Imagine this - you come home from work, take a seat in the living room, and light up your favorite incense hoping to have some time to unwind after a stressful day. Sounds pleasant, right?

Maybe not. According to a recent study conducted by Cohen (2013), incense could be causing unwanted inflammation of your lungs. Not exactly the relief you were looking for.

It seems not only are we unaware of the pollutants we are creating, we may be inadvertently causing an array of health issues for our families. The World Health Organization estimates that more than 4.3 million deaths annually can be attributed to various ailments associated with indoor air pollution. Perhaps we too frequently associate pollution with the outdoors, when we should be taking a closer look at our own homes.

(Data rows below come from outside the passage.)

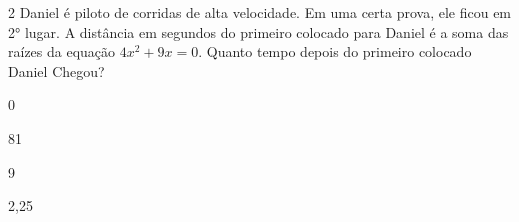 


















\num{2} Daniel é piloto de corridas de alta velocidade. Em uma certa prova,
ele ficou em 2° lugar. A distância em segundos do primeiro colocado para
Daniel é a soma das raízes da equação $4x^2 + 9x = 0$. Quanto tempo depois
do primeiro colocado Daniel Chegou?

\begin{escolha}[itemsep=0pt]
\item 0
\item 81
\item 9
\item 2,25
\end{escolha}



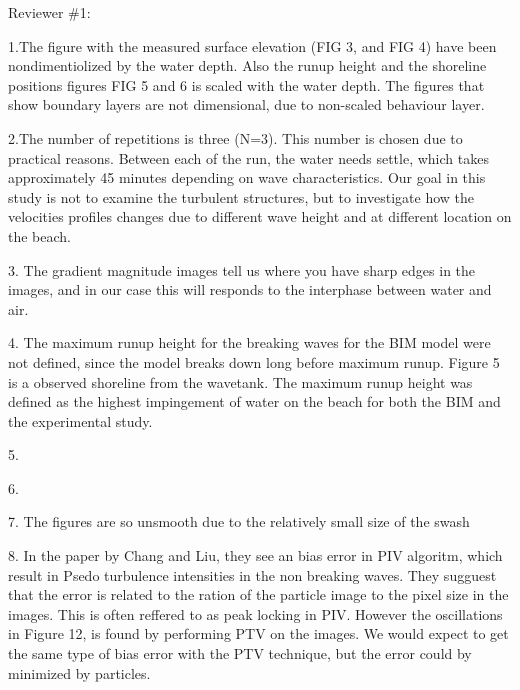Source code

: Reviewer \#1:

1.The figure with the measured surface elevation (FIG 3, and  FIG 4) have been  nondimentiolized  by the water depth. Also the runup height and the shoreline positions figures FIG 5 and 6 is scaled with the water depth. The figures that show boundary layers are not dimensional, due to non-scaled behaviour layer. 


2.The number of repetitions is three (N=3). This number is chosen due to practical reasons. Between each of the run, the water needs settle, which takes approximately 45 minutes depending on wave characteristics. Our goal in this study is not to examine the turbulent structures, but to investigate how the velocities profiles changes due to different wave height and at different location on the beach.

3. The gradient magnitude images tell us where you have sharp edges in the images, and in our case this will responds to the interphase between water and air. 



4. The maximum runup height for the breaking waves for the BIM model were not defined, since the model breaks down long before maximum runup. Figure 5 is a observed shoreline from the wavetank. The maximum runup height was defined as the highest impingement of water on the beach for both the BIM and the experimental study. 

5.


6. 

7. The figures are so unsmooth due to the relatively small size of the swash 


8. In the paper by Chang and Liu, they see an bias error in PIV algoritm, which result in Psedo turbulence intensities in the non breaking waves. They sugguest that the error is related to the ration of the particle image to the pixel size in the images. This is often reffered to as peak locking in PIV. However the oscillations in Figure 12, is found by  performing PTV on the images. We would expect to get the same type of bias error with the PTV technique, but the error could by minimized by particles.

Incense burning is the most popular ceremonial custom used in religious ceremonies worldwide. It is this fact that makes Pan et al (2014) findings worrying. The recent study found that there is an association between long-term incense use and cardiovascular mortality.

To many, this finding is hardly surprising. Previous studies have revealed that the smoke produced by incense has similar concentration levels of volatile organic compounds and particulate matter found in cigarette smoke (Chuang et al. 2013)(Cohen et al. 2013). Whilst studies done in vitro (in a glass/tube) have shown that exposure to incense smoke can have adverse impacts to the human coronary and lung cells (Lin L-Y et al. 2012) .

Even though these findings are troublesome we cannot expect incense users to stop; therefore here are a few tips for healthier incense use:

  1. Buy High quality, low smoke incense

  2. Keep the windows open, or at least keep ventilation in the room
  3. Don’t burn too much, moderation is key

     

Reference:

Cohen, R., Sexton, K. G., & Yeatts, K. B. (2013). Hazard assessment of United Arab Emirates (UAE) incense smoke. Science of the total environment, 458, 176-186.

Pan A, et al. Incense use and cardiovascular mortality among Chinese in Singapore: the Singapore Chinese Health Study. Environ Health Perspect 122(12):1279–1284 (2014); doi: 10.1289/ehp.1307662.

3. Chuang H-C, et al. Investigation into the oxidative potential generated by the formation of particulate matter from incense combustion. J Hazard Mater 244–245:142–150 (2013); doi: 10.1016/j.jhazmat.2012.11.034.